- Exercise directions -
I'd like the data beneath this line reproduced exactly, without any of its images.

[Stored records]
○ ○ ○

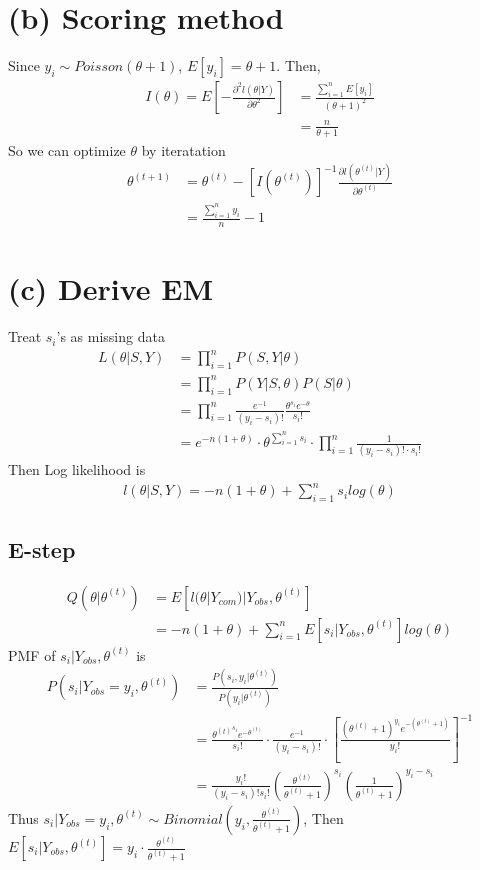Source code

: \documentclass[11pt]{article}
\begin{document}
\section*{(b) Scoring method}
Since $y_i \sim Poisson(\theta +1)$, $E[y_i] = \theta + 1$. Then, 
\begin{align*}
I(\theta) = E\left[- \frac{\partial^2 l(\theta|Y)}{\partial \theta^2}\right] & =\frac{\sum_{i=1}^{n}E[y_i]}{(\theta + 1)^2}\\
&=\frac{n}{\theta + 1}
\end{align*}
So we can optimize $\theta$ by iteratation
\begin{align*}
\theta^{(t+1)} &= \theta^{(t)} - \left[ I(\theta^{(t)})\right]^{-1} \frac{\partial l(\theta^{(t)} | Y)}{\partial \theta^{(t)}}\\
&= \frac{\sum_{i=1}^{n}y_i}{n} -1
\end{align*}
\section*{(c) Derive EM}
Treat $s_i$'s as missing data
\begin{align*}
L(\theta | S, Y) & = \prod_{i=1}^{n}P(S,Y|\theta)\\
&=\prod_{i=1}^{n} P(Y|S,\theta) P(S|\theta) \\
&=\prod_{i=1}^{n}\frac{e^{-1}}{(y_i-s_i)!} \frac{\theta^{s_i}e^{-\theta}}{s_i!}\\
&= e^{-n(1+\theta)} \cdot \theta^{\sum_{i=1}^{n}s_i} \cdot \prod_{i=1}^{n}\frac{1}{(y_i-s_i)! \cdot s_i!}
\end{align*}
Then Log likelihood is
\begin{align*}
l(\theta | S,Y) = -n(1+\theta) + \sum_{i=1}^{n} s_i log(\theta)
\end{align*}
\subsection{E-step}
\begin{align*}
Q(\theta| \theta^{(t)}) &= E [l(\theta | Y_{com})| Y_{obs}, \theta^{(t)}]\\
&=-n(1+\theta) + \sum_{i=1}^{n} E[s_i| Y_{obs}, \theta^{(t)}] log(\theta)
\end{align*}
PMF of $s_i|Y_{obs},\theta^{(t)}$ is
\begin{align*}
P(s_i|Y_{obs}=y_i,\theta^{(t)}) &= \frac{P(s_i,y_i|\theta^{(t)})}{P(y_i|\theta^{(t)})}\\
&= \frac{{\theta^{(t)}}^{s_i} e^{-\theta^{(t)}}}{s_i!} \cdot \frac{e^{-1}}{(y_i-s_i)!} \cdot \left[ \frac{(\theta^{(t)}+1)^{y_i} e ^{-(\theta^{(t)} + 1)}}{y_i !}\right]^{-1}\\
&= \frac{y_i!}{(y_i-s_i)!s_i!} \left(\frac{\theta^{(t)}}{\theta^{(t)} +1}\right)^{s_i} \left(\frac{1}{\theta^{(t)} +1}\right)^{y_i - s_i}
\end{align*}
Thus $s_i|Y_{obs}=y_i,\theta^{(t)} \sim Binomial\left(y_i,\frac{\theta^{(t)}}{\theta^{(t)} + 1}\right)$, Then $E[s_i| Y_{obs}, \theta^{(t)}]= y_i\cdot\frac{\theta^{(t)}}{\theta^{(t)} + 1}$
\end{document}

○ ○ ○

- Your response -
Source code

: \documentclass[11pt]{article}
\begin{document}
\section*{(b) Scoring method}
Since $y_i \sim Poisson(\theta +1)$, $E[y_i] = \theta + 1$. Then, 
\begin{align*}
I(\theta) = E\left[- \frac{\partial^2 l(\theta|Y)}{\partial \theta^2}\right] & =\frac{\sum_{i=1}^{n}E[y_i]}{(\theta + 1)^2}\\
&=\frac{n}{\theta + 1}
\end{align*}
So we can optimize $\theta$ by iteratation
\begin{align*}
\theta^{(t+1)} &= \theta^{(t)} - \left[ I(\theta^{(t)})\right]^{-1} \frac{\partial l(\theta^{(t)} | Y)}{\partial \theta^{(t)}}\\
&= \frac{\sum_{i=1}^{n}y_i}{n} -1
\end{align*}
\section*{(c) Derive EM}
Treat $s_i$'s as missing data
\begin{align*}
L(\theta | S, Y) & = \prod_{i=1}^{n}P(S,Y|\theta)\\
&=\prod_{i=1}^{n} P(Y|S,\theta) P(S|\theta) \\
&=\prod_{i=1}^{n}\frac{e^{-1}}{(y_i-s_i)!} \frac{\theta^{s_i}e^{-\theta}}{s_i!}\\
&= e^{-n(1+\theta)} \cdot \theta^{\sum_{i=1}^{n}s_i} \cdot \prod_{i=1}^{n}\frac{1}{(y_i-s_i)! \cdot s_i!}
\end{align*}
Then Log likelihood is
\begin{align*}
l(\theta | S,Y) = -n(1+\theta) + \sum_{i=1}^{n} s_i log(\theta)
\end{align*}
\subsection{E-step}
\begin{align*}
Q(\theta| \theta^{(t)}) &= E [l(\theta | Y_{com})| Y_{obs}, \theta^{(t)}]\\
&=-n(1+\theta) + \sum_{i=1}^{n} E[s_i| Y_{obs}, \theta^{(t)}] log(\theta)
\end{align*}
PMF of $s_i|Y_{obs},\theta^{(t)}$ is
\begin{align*}
P(s_i|Y_{obs}=y_i,\theta^{(t)}) &= \frac{P(s_i,y_i|\theta^{(t)})}{P(y_i|\theta^{(t)})}\\
&= \frac{{\theta^{(t)}}^{s_i} e^{-\theta^{(t)}}}{s_i!} \cdot \frac{e^{-1}}{(y_i-s_i)!} \cdot \left[ \frac{(\theta^{(t)}+1)^{y_i} e ^{-(\theta^{(t)} + 1)}}{y_i !}\right]^{-1}\\
&= \frac{y_i!}{(y_i-s_i)!s_i!} \left(\frac{\theta^{(t)}}{\theta^{(t)} +1}\right)^{s_i} \left(\frac{1}{\theta^{(t)} +1}\right)^{y_i - s_i}
\end{align*}
Thus $s_i|Y_{obs}=y_i,\theta^{(t)} \sim Binomial\left(y_i,\frac{\theta^{(t)}}{\theta^{(t)} + 1}\right)$, Then $E[s_i| Y_{obs}, \theta^{(t)}]= y_i\cdot\frac{\theta^{(t)}}{\theta^{(t)} + 1}$
\end{document}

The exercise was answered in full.